With relatives spread out from Oklahoma to Spain, Brad Nickel and Olga San Martin knew that not everyone would be able to attend their Valentine's Day wedding in Florida.
So, being Web designers, they decided to do what seemed to be the logical thing: broadcast the wedding over the Internet.
Now the couple, scheduled to be married at 5 p.m. PT tomorrow, are expecting not only their relatives and friends in New Jersey, Oklahoma, Central America, and Spain to watch their nuptials via RealVideo, but also an international throng of well-wishing strangers wanting to bear witness via their home page.
Nickel admitted he had sent out a few invitations to the online version of his wedding to prospective clients to show off the couple's abilities as Web designers. But he swears he never expected to get publicity outside of Florida.
After Yahoo linked to the wedding page, the number of hits started skyrocketing, Nickel added.
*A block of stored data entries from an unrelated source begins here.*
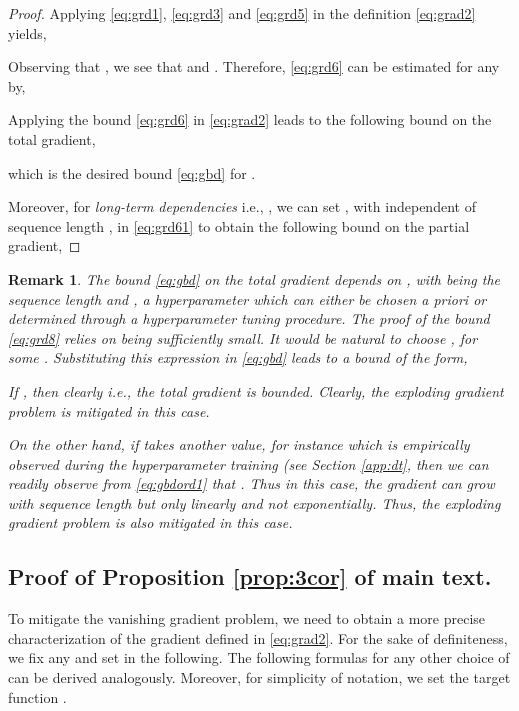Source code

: \documentclass{article} \usepackage{iclr2022_conference,times}
\newtheorem{remark}[theorem]{Remark}
\begin{document}
\begin{proof}
Applying \eqref{eq:grd1}, \eqref{eq:grd3} and \eqref{eq:grd5} in the definition \eqref{eq:grad2} yields,

Observing that , we see that  and . Therefore, \eqref{eq:grd6} can be estimated for any  by, 


Applying the bound \eqref{eq:grd6} in \eqref{eq:grad2} leads to the following bound on the total gradient,

which is the desired bound \eqref{eq:gbd} for .



Moreover, for \emph{long-term dependencies} i.e., , we can set , with  independent of sequence length , in \eqref{eq:grd61} to obtain the following bound on the partial gradient, 

\end{proof}
\begin{remark}
\label{rem:gbd}
The bound \eqref{eq:gbd} on the total gradient depends on , with  being the sequence length and , a hyperparameter which can either be chosen a priori or determined through a hyperparameter tuning procedure. The proof of the bound \eqref{eq:grd8} relies on  being sufficiently small. It would be natural to choose , for some . Substituting this expression in \eqref{eq:gbd} leads to a bound of the form, 


If , then clearly  i.e., the total gradient is bounded. Clearly, the exploding gradient problem is mitigated in this case.

On the other hand, if  takes another value, for instance  which is empirically observed during the hyperparameter training (see Section \ref{app:dt}, then we can readily observe from \eqref{eq:gbdord1} that . Thus in this case, the gradient can grow with sequence length  but only linearly and not exponentially. Thus, the exploding gradient problem is also mitigated in this case. 

\end{remark}
\subsection{Proof of Proposition \ref{prop:3cor} of main text.}
\label{app:hsglb}
To mitigate the vanishing gradient problem, we need to obtain a more precise characterization of the gradient  defined in \eqref{eq:grad2}. For the sake of definiteness, we fix any  and set  in the following. The following formulas for any other choice of  can be derived analogously. Moreover, for simplicity of notation, we set the target function . 
\end{document}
So did the number of well-wishers.
"We've had about 300 visitors in the last 24 hours," he said today at around noon PT. "We've gotten a ton of email--people giving advice about how to maintain the relationship, religious advice--the classics...'Don't got to bed angry' and 'Take God into your soul.'"
He said he loves the publicity but did get a little concerned that the server would get too crowded for the original video guests. Nickel was comforted by the fact that 1,000 people will be able to get the live stream and told his guests, many of whom are having small parties, to log on early.
"It's kind of strange the way the whole thing's evolved," he said. "It's pretty interesting. I never imagined the response would be quite as big as it would be."
Nickel swore, however, that the Webcasting of his personal life will end with the wedding. Some people might broadcast more intimate moments, but he and his fiancée are not into that.
If there are children, will their births be put on the Web, as someone else has done? "I can't even imagine doing that," he laughed.